Sunday 16 October 2011

Scattered Nest in pen & ink and soluble graphite

This week's Illustration Friday prompt is scattered. And this? Scattered remnants of a wasp nest.

This time of year if you're out on the trails in Alberta (for that matter, pretty much anywhere in North America that has actual winter) it's not uncommon to see paper wasp nests in pieces on the ground. In my area it's usually nests from the Bald-faced Hornet (Dolichovespula maculata, for my fellow nerds), but the nests from any paper-making species are ripe for attack. It's not like the wasps care, though. They're not using them anymore.

For all their impressive structure, paper wasp nests are only seasonal homes. They can have very high populations working in them (and protecting them,as anyone who's had the misfortune to disturb one can tell you) towards the end of summer, but by the time of hard frosts they're abandoned. Not very good winter housing, you see. A wasp colony living in a frozen paper nest has no way of keeping itself warm and active, so the wasps would be easy picking for any predators that came along.
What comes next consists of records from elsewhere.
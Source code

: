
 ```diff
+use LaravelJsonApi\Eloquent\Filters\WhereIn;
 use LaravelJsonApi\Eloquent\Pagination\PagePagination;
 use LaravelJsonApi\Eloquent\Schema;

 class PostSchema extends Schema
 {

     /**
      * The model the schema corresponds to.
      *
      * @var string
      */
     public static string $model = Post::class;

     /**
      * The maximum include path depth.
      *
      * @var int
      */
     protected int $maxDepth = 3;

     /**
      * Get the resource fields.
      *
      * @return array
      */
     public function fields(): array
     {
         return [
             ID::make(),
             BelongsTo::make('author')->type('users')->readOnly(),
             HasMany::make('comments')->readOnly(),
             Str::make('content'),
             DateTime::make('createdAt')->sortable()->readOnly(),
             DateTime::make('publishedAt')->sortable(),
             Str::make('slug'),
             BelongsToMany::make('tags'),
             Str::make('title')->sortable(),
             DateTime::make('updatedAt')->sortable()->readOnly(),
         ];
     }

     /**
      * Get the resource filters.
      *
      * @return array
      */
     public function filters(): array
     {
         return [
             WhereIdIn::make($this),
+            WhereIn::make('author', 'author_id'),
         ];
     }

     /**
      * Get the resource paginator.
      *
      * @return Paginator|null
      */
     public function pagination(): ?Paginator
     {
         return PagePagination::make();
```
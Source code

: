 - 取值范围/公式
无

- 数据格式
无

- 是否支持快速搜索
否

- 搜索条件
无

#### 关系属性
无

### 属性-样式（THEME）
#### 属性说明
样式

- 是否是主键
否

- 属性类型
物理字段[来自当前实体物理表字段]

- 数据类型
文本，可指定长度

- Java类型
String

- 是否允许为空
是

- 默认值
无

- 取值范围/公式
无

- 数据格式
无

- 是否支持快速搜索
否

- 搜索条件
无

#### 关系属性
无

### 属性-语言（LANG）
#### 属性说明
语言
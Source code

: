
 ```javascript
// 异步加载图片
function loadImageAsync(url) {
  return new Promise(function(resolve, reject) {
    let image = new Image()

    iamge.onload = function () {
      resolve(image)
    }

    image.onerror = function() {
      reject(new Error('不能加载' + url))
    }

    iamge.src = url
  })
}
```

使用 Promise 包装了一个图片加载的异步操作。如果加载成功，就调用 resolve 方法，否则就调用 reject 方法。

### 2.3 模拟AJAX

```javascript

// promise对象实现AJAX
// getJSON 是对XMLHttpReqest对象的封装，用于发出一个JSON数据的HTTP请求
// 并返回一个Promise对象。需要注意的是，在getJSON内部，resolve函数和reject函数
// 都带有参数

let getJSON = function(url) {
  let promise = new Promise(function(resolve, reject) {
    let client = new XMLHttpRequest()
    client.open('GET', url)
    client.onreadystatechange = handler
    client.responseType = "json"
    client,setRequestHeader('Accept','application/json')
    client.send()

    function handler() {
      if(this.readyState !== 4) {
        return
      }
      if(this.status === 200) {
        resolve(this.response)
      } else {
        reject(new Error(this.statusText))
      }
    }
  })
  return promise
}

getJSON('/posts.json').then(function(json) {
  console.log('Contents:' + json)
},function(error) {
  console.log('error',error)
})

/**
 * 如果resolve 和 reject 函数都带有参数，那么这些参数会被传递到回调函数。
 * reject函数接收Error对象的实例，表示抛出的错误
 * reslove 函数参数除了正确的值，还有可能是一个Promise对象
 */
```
It takes a lot of costly energy to keep a whole colony going all winter anyway, so the wasps have a double problem. The solution? A little drastic-sounding, maybe, but very common with a lot of insects: let 'em all die. That's right. Pretty much the entire colony just dies off every year. The queen finds a winter burrow somewhere, and starts the whole thing over again come spring.

The abandoned nests, however, aren't exactly empty.

What's left? Well, any immature wasps that didn't quite make it, any adult wasps who were still caring for them; that sort of thing. And as soon as the colony dies off, the scavengers attack the old nest looking for goodies. Scavengers like chickadees and other non-migratory insect eaters. They'll tear apart the nests with gusto, looking for the leftovers and scattering the papery remains to the wind.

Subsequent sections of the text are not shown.